-- DATA FOR ANALYSIS follows --

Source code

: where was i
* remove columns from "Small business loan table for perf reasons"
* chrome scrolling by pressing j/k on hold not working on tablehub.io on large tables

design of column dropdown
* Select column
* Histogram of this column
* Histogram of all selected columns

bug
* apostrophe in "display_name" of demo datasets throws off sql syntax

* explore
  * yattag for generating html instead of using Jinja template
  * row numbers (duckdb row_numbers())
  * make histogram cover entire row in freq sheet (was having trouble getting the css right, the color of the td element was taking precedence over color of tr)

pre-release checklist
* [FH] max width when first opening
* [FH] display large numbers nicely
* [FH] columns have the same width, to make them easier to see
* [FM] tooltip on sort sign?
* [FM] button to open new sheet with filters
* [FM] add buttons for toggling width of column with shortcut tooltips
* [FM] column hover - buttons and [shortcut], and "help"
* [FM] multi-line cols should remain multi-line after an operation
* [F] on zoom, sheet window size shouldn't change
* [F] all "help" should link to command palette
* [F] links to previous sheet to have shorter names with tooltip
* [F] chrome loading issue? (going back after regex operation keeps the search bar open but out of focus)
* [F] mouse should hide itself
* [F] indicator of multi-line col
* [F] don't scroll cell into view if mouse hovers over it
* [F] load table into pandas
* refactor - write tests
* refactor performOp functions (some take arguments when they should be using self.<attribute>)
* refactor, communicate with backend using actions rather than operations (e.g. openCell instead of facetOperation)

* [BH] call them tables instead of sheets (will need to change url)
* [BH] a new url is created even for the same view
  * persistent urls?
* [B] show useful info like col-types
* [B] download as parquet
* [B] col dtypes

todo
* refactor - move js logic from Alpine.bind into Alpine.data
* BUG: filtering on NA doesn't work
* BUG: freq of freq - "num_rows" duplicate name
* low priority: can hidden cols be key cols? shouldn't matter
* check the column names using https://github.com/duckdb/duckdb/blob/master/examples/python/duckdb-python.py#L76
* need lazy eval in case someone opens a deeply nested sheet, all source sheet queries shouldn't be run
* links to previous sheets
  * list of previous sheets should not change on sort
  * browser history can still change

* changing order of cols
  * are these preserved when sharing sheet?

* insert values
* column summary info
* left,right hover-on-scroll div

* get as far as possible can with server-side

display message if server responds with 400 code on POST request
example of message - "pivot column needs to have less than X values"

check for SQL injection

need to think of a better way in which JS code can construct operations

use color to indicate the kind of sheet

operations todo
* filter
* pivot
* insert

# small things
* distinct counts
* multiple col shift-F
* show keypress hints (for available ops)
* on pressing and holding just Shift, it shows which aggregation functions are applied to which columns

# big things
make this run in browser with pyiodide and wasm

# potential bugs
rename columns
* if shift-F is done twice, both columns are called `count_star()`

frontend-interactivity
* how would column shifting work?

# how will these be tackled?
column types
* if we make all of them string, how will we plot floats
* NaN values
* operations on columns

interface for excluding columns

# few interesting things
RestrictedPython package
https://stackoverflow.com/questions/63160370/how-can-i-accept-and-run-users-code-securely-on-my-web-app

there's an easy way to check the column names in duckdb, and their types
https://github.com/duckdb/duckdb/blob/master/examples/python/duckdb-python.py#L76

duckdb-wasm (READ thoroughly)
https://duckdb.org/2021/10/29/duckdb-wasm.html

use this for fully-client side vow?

-- DATA FOR ANALYSIS concluded --

Word for word, restate the lines of the data above that fall between the line holding "using Jinja template" and the line holding "pre-release checklist", inclusive, and no other lines.

  * yattag for generating html instead of using Jinja template
  * row numbers (duckdb row_numbers())
  * make histogram cover entire row in freq sheet (was having trouble getting the css right, the color of the td element was taking precedence over color of tr)

pre-release checklist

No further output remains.